**Task statement:**
Word for word, repeat all of the entries below.

**Data records:**

========================

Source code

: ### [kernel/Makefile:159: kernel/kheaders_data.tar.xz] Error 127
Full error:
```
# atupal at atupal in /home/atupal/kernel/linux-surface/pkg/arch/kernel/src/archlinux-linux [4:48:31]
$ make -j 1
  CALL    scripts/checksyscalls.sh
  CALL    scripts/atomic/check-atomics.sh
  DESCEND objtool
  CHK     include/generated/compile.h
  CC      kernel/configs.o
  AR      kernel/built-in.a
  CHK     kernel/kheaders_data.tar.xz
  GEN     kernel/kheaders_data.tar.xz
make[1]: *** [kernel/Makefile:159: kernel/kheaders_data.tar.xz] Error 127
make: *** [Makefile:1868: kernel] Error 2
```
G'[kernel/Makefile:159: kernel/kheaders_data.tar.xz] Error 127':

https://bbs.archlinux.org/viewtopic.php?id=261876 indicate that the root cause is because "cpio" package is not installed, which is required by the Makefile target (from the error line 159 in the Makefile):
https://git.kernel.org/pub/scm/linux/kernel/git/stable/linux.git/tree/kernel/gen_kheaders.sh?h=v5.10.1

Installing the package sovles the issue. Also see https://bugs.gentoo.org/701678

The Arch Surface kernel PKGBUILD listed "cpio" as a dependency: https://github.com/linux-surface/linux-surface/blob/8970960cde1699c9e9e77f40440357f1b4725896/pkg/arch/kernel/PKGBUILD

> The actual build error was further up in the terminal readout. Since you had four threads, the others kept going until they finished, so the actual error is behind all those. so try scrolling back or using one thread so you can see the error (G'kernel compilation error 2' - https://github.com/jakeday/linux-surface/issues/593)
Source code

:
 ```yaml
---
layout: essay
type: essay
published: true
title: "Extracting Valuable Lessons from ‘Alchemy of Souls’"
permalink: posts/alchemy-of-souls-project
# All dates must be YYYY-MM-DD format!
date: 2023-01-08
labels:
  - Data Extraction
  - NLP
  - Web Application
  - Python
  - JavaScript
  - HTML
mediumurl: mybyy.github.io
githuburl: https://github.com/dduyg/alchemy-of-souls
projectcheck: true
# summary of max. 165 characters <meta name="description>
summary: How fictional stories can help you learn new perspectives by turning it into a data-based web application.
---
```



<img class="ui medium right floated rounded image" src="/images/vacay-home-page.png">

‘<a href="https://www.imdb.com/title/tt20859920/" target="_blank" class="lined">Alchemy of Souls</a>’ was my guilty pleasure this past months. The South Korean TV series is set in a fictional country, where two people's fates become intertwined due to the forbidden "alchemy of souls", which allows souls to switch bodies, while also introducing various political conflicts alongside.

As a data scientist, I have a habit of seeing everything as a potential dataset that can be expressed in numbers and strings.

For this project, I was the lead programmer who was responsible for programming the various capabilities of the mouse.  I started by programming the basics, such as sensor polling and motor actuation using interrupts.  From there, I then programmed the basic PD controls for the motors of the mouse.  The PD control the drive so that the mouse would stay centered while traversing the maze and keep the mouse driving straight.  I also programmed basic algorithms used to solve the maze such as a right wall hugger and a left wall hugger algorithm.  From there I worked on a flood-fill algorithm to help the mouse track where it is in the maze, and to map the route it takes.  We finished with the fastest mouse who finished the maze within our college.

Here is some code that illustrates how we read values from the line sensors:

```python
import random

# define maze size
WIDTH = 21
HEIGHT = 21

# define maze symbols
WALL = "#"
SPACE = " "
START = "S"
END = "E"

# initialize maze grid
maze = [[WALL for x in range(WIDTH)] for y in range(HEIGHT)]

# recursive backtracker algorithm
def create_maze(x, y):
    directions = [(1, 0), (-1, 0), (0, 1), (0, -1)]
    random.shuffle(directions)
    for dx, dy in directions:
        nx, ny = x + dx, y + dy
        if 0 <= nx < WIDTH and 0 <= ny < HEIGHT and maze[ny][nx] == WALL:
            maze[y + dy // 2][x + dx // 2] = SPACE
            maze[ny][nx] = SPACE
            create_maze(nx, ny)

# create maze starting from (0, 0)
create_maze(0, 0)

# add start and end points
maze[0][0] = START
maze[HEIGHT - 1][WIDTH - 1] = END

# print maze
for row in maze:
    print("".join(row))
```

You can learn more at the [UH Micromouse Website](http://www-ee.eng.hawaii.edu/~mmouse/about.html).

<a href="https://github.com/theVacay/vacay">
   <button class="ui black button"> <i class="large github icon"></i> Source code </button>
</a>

========================

**Output for this task:**
Source code

: ### [kernel/Makefile:159: kernel/kheaders_data.tar.xz] Error 127
Full error:
```
# atupal at atupal in /home/atupal/kernel/linux-surface/pkg/arch/kernel/src/archlinux-linux [4:48:31]
$ make -j 1
  CALL    scripts/checksyscalls.sh
  CALL    scripts/atomic/check-atomics.sh
  DESCEND objtool
  CHK     include/generated/compile.h
  CC      kernel/configs.o
  AR      kernel/built-in.a
  CHK     kernel/kheaders_data.tar.xz
  GEN     kernel/kheaders_data.tar.xz
make[1]: *** [kernel/Makefile:159: kernel/kheaders_data.tar.xz] Error 127
make: *** [Makefile:1868: kernel] Error 2
```
G'[kernel/Makefile:159: kernel/kheaders_data.tar.xz] Error 127':

https://bbs.archlinux.org/viewtopic.php?id=261876 indicate that the root cause is because "cpio" package is not installed, which is required by the Makefile target (from the error line 159 in the Makefile):
https://git.kernel.org/pub/scm/linux/kernel/git/stable/linux.git/tree/kernel/gen_kheaders.sh?h=v5.10.1

Installing the package sovles the issue. Also see https://bugs.gentoo.org/701678

The Arch Surface kernel PKGBUILD listed "cpio" as a dependency: https://github.com/linux-surface/linux-surface/blob/8970960cde1699c9e9e77f40440357f1b4725896/pkg/arch/kernel/PKGBUILD

> The actual build error was further up in the terminal readout. Since you had four threads, the others kept going until they finished, so the actual error is behind all those. so try scrolling back or using one thread so you can see the error (G'kernel compilation error 2' - https://github.com/jakeday/linux-surface/issues/593)
Source code

:
 ```yaml
---
layout: essay
type: essay
published: true
title: "Extracting Valuable Lessons from ‘Alchemy of Souls’"
permalink: posts/alchemy-of-souls-project
# All dates must be YYYY-MM-DD format!
date: 2023-01-08
labels:
  - Data Extraction
  - NLP
  - Web Application
  - Python
  - JavaScript
  - HTML
mediumurl: mybyy.github.io
githuburl: https://github.com/dduyg/alchemy-of-souls
projectcheck: true
# summary of max. 165 characters <meta name="description>
summary: How fictional stories can help you learn new perspectives by turning it into a data-based web application.
---
```



<img class="ui medium right floated rounded image" src="/images/vacay-home-page.png">

‘<a href="https://www.imdb.com/title/tt20859920/" target="_blank" class="lined">Alchemy of Souls</a>’ was my guilty pleasure this past months. The South Korean TV series is set in a fictional country, where two people's fates become intertwined due to the forbidden "alchemy of souls", which allows souls to switch bodies, while also introducing various political conflicts alongside.

As a data scientist, I have a habit of seeing everything as a potential dataset that can be expressed in numbers and strings.

For this project, I was the lead programmer who was responsible for programming the various capabilities of the mouse.  I started by programming the basics, such as sensor polling and motor actuation using interrupts.  From there, I then programmed the basic PD controls for the motors of the mouse.  The PD control the drive so that the mouse would stay centered while traversing the maze and keep the mouse driving straight.  I also programmed basic algorithms used to solve the maze such as a right wall hugger and a left wall hugger algorithm.  From there I worked on a flood-fill algorithm to help the mouse track where it is in the maze, and to map the route it takes.  We finished with the fastest mouse who finished the maze within our college.

Here is some code that illustrates how we read values from the line sensors:

```python
import random

# define maze size
WIDTH = 21
HEIGHT = 21

# define maze symbols
WALL = "#"
SPACE = " "
START = "S"
END = "E"

# initialize maze grid
maze = [[WALL for x in range(WIDTH)] for y in range(HEIGHT)]

# recursive backtracker algorithm
def create_maze(x, y):
    directions = [(1, 0), (-1, 0), (0, 1), (0, -1)]
    random.shuffle(directions)
    for dx, dy in directions:
        nx, ny = x + dx, y + dy
        if 0 <= nx < WIDTH and 0 <= ny < HEIGHT and maze[ny][nx] == WALL:
            maze[y + dy // 2][x + dx // 2] = SPACE
            maze[ny][nx] = SPACE
            create_maze(nx, ny)

# create maze starting from (0, 0)
create_maze(0, 0)

# add start and end points
maze[0][0] = START
maze[HEIGHT - 1][WIDTH - 1] = END

# print maze
for row in maze:
    print("".join(row))
```

You can learn more at the [UH Micromouse Website](http://www-ee.eng.hawaii.edu/~mmouse/about.html).

<a href="https://github.com/theVacay/vacay">
   <button class="ui black button"> <i class="large github icon"></i> Source code </button>
</a>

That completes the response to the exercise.